Regular inclusion of chard in the diet has been found to prevent osteoporosis, iron-deficiency anemia, and vitamin-A deficiency; and believed to protect from cardiovascular diseases and colon and prostate cancers.
So, now that you know why you should eat this little jewel you may wonder how-
Swiss Chard can be cooked the same way you would spinach- saute in butter, steam, roast, chop and add it to green salads. The stalks can be chopped and added to soups and broth.
A dish that we love for breakfast, lunch or dinner is listed below.
Swiss Chard, Mushroom, and bacon Saute with eggs.

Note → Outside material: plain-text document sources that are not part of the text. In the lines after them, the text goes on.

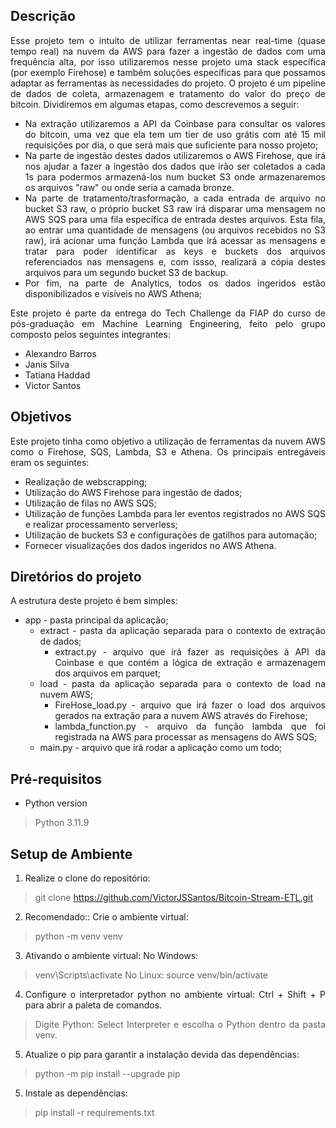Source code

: <div align="justify">

## Descrição

Esse projeto tem o intuito de utilizar ferramentas near real-time (quase tempo real) na nuvem da AWS para fazer a ingestão de dados com uma frequência alta, por isso utilizaremos nesse projeto uma stack específica (por exemplo Firehose) e também soluções específicas para que possamos adaptar as ferramentas às necessidades do projeto.
O projeto é um pipeline de dados de coleta, armazenagem e tratamento do valor do preço de bitcoin. Dividiremos em algumas etapas, como descrevemos a seguir:
* Na extração utilizaremos a API da Coinbase para consultar os valores do bitcoin, uma vez que ela tem um tier de uso grátis com até 15 mil requisições por dia, o que será mais que suficiente para nosso projeto;
* Na parte de ingestão destes dados utilizaremos o AWS Firehose, que irá nos ajudar a fazer a ingestão dos dados que irão ser coletados a cada 1s para podermos armazená-los num bucket S3 onde armazenaremos os arquivos "raw" ou onde seria a camada bronze.
* Na parte de tratamento/trasformação, a cada entrada de arquivo no bucket S3 raw, o próprio bucket S3 raw irá disparar uma mensagem no AWS SQS para uma fila específica de entrada destes arquivos. Esta fila, ao entrar uma quantidade de mensagens (ou arquivos recebidos no S3 raw), irá acionar uma função Lambda que irá acessar as mensagens e tratar para poder identificar as keys e buckets dos arquivos referenciados nas mensagens e, com issso, realizará a cópia destes arquivos para um segundo bucket S3 de backup.
* Por fim, na parte de Analytics, todos os dados ingeridos estão disponibilizados e visíveis no AWS Athena;

Este projeto é parte da entrega do Tech Challenge da FIAP do curso de pós-graduação em Machine Learning Engineering, feito pelo grupo composto pelos seguintes integrantes:
* Alexandro Barros
* Janis Silva
* Tatiana Haddad
* Victor Santos

## Objetivos

Este projeto tinha como objetivo a utilização de ferramentas da nuvem AWS como o Firehose, SQS, Lambda, S3 e Athena. Os principais entregáveis eram os seguintes:
* Realização de webscrapping;
* Utilização do AWS Firehose para ingestão de dados;
* Utilização de filas no AWS SQS;
* Utilização de funções Lambda para ler eventos registrados no AWS SQS e realizar processamento serverless;
* Utilização de buckets S3 e configurações de gatilhos para automação;
* Fornecer visualizações dos dados ingeridos no AWS Athena.

## Diretórios do projeto

A estrutura deste projeto é bem simples:

- app - pasta principal da aplicação;
  - extract - pasta da aplicação separada para o contexto de extração de dados;
    - extract.py - arquivo que irá fazer as requisições à API da Coinbase e que contém a lógica de extração e armazenagem dos arquivos em parquet;
  - load - pasta da aplicação separada para o contexto de load na nuvem AWS;
    - FireHose_load.py - arquivo que irá fazer o load dos arquivos gerados na extração para a nuvem AWS através do Firehose;
    - lambda_function.py - arquivo da função lambda que foi registrada na AWS para processar as mensagens do AWS SQS;
  - main.py - arquivo que irá rodar a aplicação como um todo;

## Pré-requisitos

- Python version
> Python 3.11.9

## Setup de Ambiente

1. Realize o clone do repositório:
  > git clone https://github.com/VictorJSSantos/Bitcoin-Stream-ETL.git

2. Recomendado:: Crie o ambiente virtual: 
  > python -m venv venv

3. Ativando o ambiente virtual: 
No Windows:
  > venv\Scripts\activate
No Linux:
  > source venv/bin/activate

4. Configure o interpretador python no ambiente virtual:
Ctrl + Shift + P para abrir a paleta de comandos.
  > Digite Python: Select Interpreter e escolha o Python dentro da pasta venv.

5. Atualize o pip para garantir a instalação devida das dependências:
  > python -m pip install --upgrade pip

5. Instale as dependências:
  > pip install -r requirements.txt

</div>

1/2 pound of Swiss Chard- about 6 large leaves with stems
6-8 mushrooms of your choice (or more if you like)
1/4 lb of bacon, diced
1 small onion, finely diced
2 cloves of garlic, crushed or pressed
2- tbsp olive oil, if needed
Cut stems from Swiss Chard leaves and chop like you would celery. Chop leaves and set aside
In large stainless steal or cast iron skillet, brown bacon over medium heat. When bacon is just turning brown add onion, swiss chard stalks, and mushrooms. Saute until the onion becomes clear. If the pan is smoking, reduce heat and add olive oil.
Add the chopped Swiss chard and garlic, saute for 2 minutes or so- until wilted and tender.
Now, make four wells in the cooking mixture and break one egg into each well. If you need more oil, add olive oil. Let cook for 1-2 minutes for sunny side up, place lid on pan and cook for another minute for “over easy” or leave lid on until the eggs are cooked through if so desired.
Serve and enjoy! A nice piece of crusty bread goes very well.